Assumpsit upon a promissory note, &c. in the Lee Circuit Court, brought by the appellee against the appellant, before the Hon. Thomas C. Browne, and tried at the May term 1841, upon a demurrer to a plea in abatement. The material facts are briefly stated in the Opinion of the Court.

O. Peters, for the appellant:

The judgment of the Circuit Court should have been respondeat ouster. Story’s Pl. 31; John v. Clayton, 1 Blackf. *39655, and note 1; Lambert v. Lagow, Ib. 388, and authorities there cited in note 1; McKinstry v. Pennoyer, 1 Scam. 319.

J P Knowlton, for the appellee.

The Opinion of the Court was delivered by

Treat, J.

This was an action brought by Morehouse against Bradshaw. The declaration was in assumpsit, containing three counts. The defendant pleaded non assumpsit to the second count, and in abatement to the first and third counts. The second count was withdrawn, and a demurrer filed to the plea in abatement. The Court sustained the demurrer, but no formal judgment was entered thereon. On the decision of the demurrer, the defendant was called, and his default entered. The clerk thereupon assessed the plaintiff’s damages at $391-19, for which amount the Court rendered judgment.

To reverse that judgment, Bradshaw prosecutes a writ of error.

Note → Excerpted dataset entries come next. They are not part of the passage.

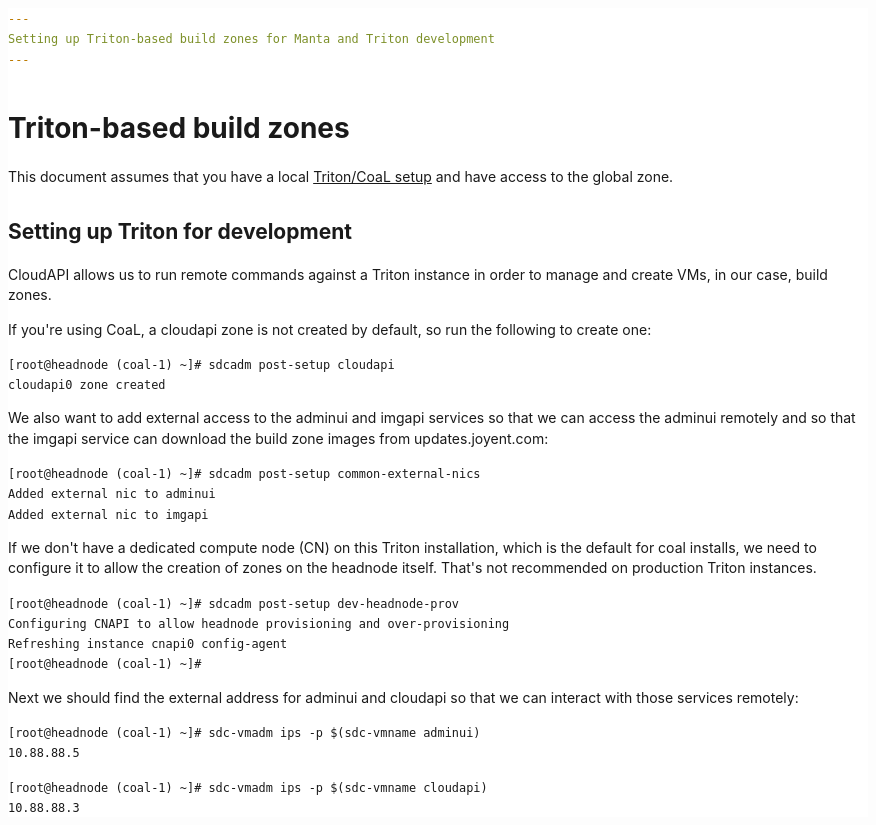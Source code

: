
 ```yaml
---
Setting up Triton-based build zones for Manta and Triton development
---
```


# Triton-based build zones

This document assumes that you have a local [Triton/CoaL setup](./coal-setup.md)
and have access to the global zone.

## Setting up Triton for development

CloudAPI allows us to run remote commands against a Triton instance in order
to manage and create VMs, in our case, build zones.

If you're using CoaL, a cloudapi zone is not created by default,
so run the following to create one:

```
[root@headnode (coal-1) ~]# sdcadm post-setup cloudapi
cloudapi0 zone created
```

We also want to add external access to the adminui and imgapi services
so that we can access the adminui remotely and so that the imgapi service
can download the build zone images from updates.joyent.com:

```
[root@headnode (coal-1) ~]# sdcadm post-setup common-external-nics
Added external nic to adminui
Added external nic to imgapi
```

If we don't have a dedicated compute node (CN) on this Triton installation,
which is the default for coal installs, we need to configure it to allow
the creation of zones on the headnode itself. That's not recommended on
production Triton instances.

```
[root@headnode (coal-1) ~]# sdcadm post-setup dev-headnode-prov
Configuring CNAPI to allow headnode provisioning and over-provisioning
Refreshing instance cnapi0 config-agent
[root@headnode (coal-1) ~]#
```

Next we should find the external address for adminui and cloudapi
so that we can interact with those services remotely:

```
[root@headnode (coal-1) ~]# sdc-vmadm ips -p $(sdc-vmname adminui)
10.88.88.5
```

```
[root@headnode (coal-1) ~]# sdc-vmadm ips -p $(sdc-vmname cloudapi)
10.88.88.3
```
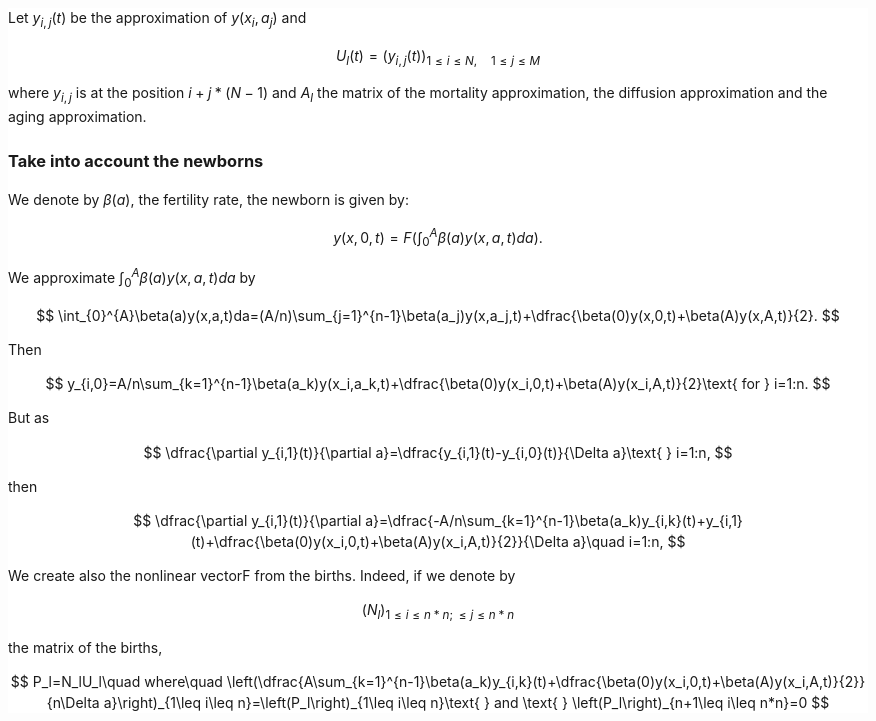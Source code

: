 Let $y_{i,j}(t)$ be the approximation of $y(x_i,a_j)$ and 

$$U_{l}(t) = (y_{i,j}(t))_{1\leq i\leq N,\quad 1\leq j\leq M}$$

where $y_{i,j}$ is at the position $i+j*(N-1)$ and $A_l$ the matrix of the mortality approximation, the diffusion approximation and the aging approximation.

### Take into account the newborns

We denote by $\beta(a),$ the fertility rate, the newborn is given by:
  
$$
y(x,0,t)=F\left(\int_{0}^{A}\beta(a)y(x,a,t)da\right).
$$

We approximate $\int_{0}^{A}\beta(a)y(x,a,t)da$ by

$$
\int_{0}^{A}\beta(a)y(x,a,t)da=(A/n)\sum_{j=1}^{n-1}\beta(a_j)y(x,a_j,t)+\dfrac{\beta(0)y(x,0,t)+\beta(A)y(x,A,t)}{2}.
$$

Then 

$$
  y_{i,0}=A/n\sum_{k=1}^{n-1}\beta(a_k)y(x_i,a_k,t)+\dfrac{\beta(0)y(x_i,0,t)+\beta(A)y(x_i,A,t)}{2}\text{ for } i=1:n. 
$$

But as 

$$
\dfrac{\partial y_{i,1}(t)}{\partial a}=\dfrac{y_{i,1}(t)-y_{i,0}(t)}{\Delta a}\text{ } i=1:n,
$$

then
 
$$
\dfrac{\partial y_{i,1}(t)}{\partial a}=\dfrac{-A/n\sum_{k=1}^{n-1}\beta(a_k)y_{i,k}(t)+y_{i,1}(t)+\dfrac{\beta(0)y(x_i,0,t)+\beta(A)y(x_i,A,t)}{2}}{\Delta a}\quad i=1:n,
$$

We create also the nonlinear vectorF from the births. Indeed, if we denote by


$$
(N_l)_{1\leq i\leq n*n;\leq j\leq n*n}
$$

the matrix of the births,


$$
P_l=N_lU_l\quad where\quad  \left(\dfrac{A\sum_{k=1}^{n-1}\beta(a_k)y_{i,k}(t)+\dfrac{\beta(0)y(x_i,0,t)+\beta(A)y(x_i,A,t)}{2}}{n\Delta a}\right)_{1\leq i\leq n}=\left(P_l\right)_{1\leq i\leq n}\text{ } and \text{ } 
\left(P_l\right)_{n+1\leq i\leq n*n}=0
$$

Several errors are assigned, but the only one relied on is, that the Court erred in rendering final judgment for the plaintiff on the demurrer. This assignment of error is untrue in point of fact. The Court, on the decision of the demurrer, rendered no judgment against the defendant, either interlocutory, or final. The proper judgment, on sustaining the demurrer, would have been respondeat ouster. 1 Tidd’s Pr. 641; 1 Chitty’s Pl. 501. The effect of the decision complained of was, however, the same to the defendant. The mere omission of the Court to render a formal judgment of respondeat ouster, could not prejudice him. He was not denied the right of answering over to the declaration, but was deft at perfect liberty to do so. Refusing, or failing to do it, the Court could only proceed to dispose of the case, for want of a plea. In doing this, it committed no error, and its judgment is affirmed with costs.

Judgment affirmed.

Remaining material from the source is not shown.